## Exercise requirements
This exercise asks for every line of the material that includes the word "logoColor".

## Data to process
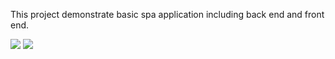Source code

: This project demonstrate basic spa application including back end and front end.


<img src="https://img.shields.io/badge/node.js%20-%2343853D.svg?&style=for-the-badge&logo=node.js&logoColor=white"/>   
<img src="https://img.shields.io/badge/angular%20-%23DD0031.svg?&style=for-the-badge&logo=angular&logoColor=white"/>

--

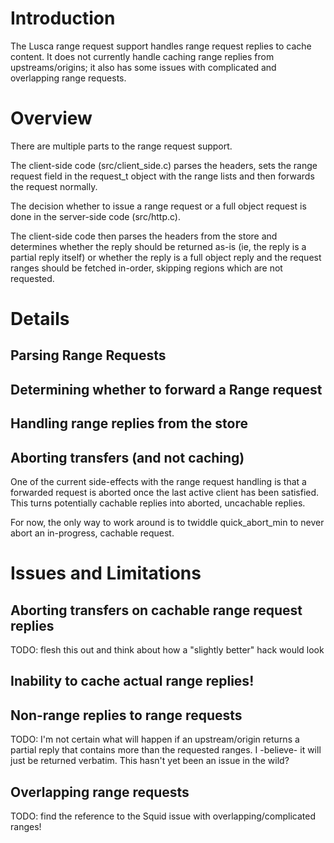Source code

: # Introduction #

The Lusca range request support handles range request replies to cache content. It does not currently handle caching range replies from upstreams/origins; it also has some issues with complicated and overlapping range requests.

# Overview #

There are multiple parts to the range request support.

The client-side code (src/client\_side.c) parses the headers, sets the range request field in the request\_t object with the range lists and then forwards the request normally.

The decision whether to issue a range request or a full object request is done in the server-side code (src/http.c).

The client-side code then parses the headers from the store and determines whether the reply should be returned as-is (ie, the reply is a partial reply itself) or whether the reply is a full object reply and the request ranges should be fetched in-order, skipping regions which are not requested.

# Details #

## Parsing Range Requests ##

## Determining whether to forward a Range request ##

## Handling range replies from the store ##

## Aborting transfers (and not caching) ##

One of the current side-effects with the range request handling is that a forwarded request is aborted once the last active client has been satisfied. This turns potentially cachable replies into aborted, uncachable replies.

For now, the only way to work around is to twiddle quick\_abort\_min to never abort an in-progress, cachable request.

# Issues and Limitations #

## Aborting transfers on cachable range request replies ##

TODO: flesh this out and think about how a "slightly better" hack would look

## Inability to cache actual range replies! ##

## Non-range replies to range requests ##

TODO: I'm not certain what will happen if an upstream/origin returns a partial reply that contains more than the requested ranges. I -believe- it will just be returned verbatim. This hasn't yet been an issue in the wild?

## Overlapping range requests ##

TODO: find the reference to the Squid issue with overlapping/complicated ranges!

## Solution to this exercise
<img src="https://img.shields.io/badge/node.js%20-%2343853D.svg?&style=for-the-badge&logo=node.js&logoColor=white"/>   
<img src="https://img.shields.io/badge/angular%20-%23DD0031.svg?&style=for-the-badge&logo=angular&logoColor=white"/>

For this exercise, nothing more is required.